# Instructions for the task:
In the entries below, find the line containing "Believe me, I" and the line containing "aesthetic - the". Copy those two lines and everything between them exactly, and only that.

# Available records:
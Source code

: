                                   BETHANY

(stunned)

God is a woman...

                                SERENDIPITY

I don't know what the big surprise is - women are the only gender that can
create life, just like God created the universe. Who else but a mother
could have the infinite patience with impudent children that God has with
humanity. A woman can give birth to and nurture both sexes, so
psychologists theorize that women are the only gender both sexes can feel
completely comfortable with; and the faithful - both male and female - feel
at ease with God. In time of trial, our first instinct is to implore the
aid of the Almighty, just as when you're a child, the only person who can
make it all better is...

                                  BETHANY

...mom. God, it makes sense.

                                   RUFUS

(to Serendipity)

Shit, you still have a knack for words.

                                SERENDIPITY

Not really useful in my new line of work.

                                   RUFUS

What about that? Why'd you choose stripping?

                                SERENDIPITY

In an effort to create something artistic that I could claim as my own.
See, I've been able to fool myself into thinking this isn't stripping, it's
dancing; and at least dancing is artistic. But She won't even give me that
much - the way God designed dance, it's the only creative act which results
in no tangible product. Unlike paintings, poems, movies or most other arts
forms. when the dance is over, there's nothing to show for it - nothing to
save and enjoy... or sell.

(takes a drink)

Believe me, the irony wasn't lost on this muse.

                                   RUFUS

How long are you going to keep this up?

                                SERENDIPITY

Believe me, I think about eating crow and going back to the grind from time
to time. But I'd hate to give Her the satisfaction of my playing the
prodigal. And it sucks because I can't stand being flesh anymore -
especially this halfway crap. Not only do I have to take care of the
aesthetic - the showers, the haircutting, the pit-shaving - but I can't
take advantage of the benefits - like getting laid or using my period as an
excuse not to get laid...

# Task answer:
Believe me, I think about eating crow and going back to the grind from time
to time. But I'd hate to give Her the satisfaction of my playing the
prodigal. And it sucks because I can't stand being flesh anymore -
especially this halfway crap. Not only do I have to take care of the
aesthetic - the showers, the haircutting, the pit-shaving - but I can't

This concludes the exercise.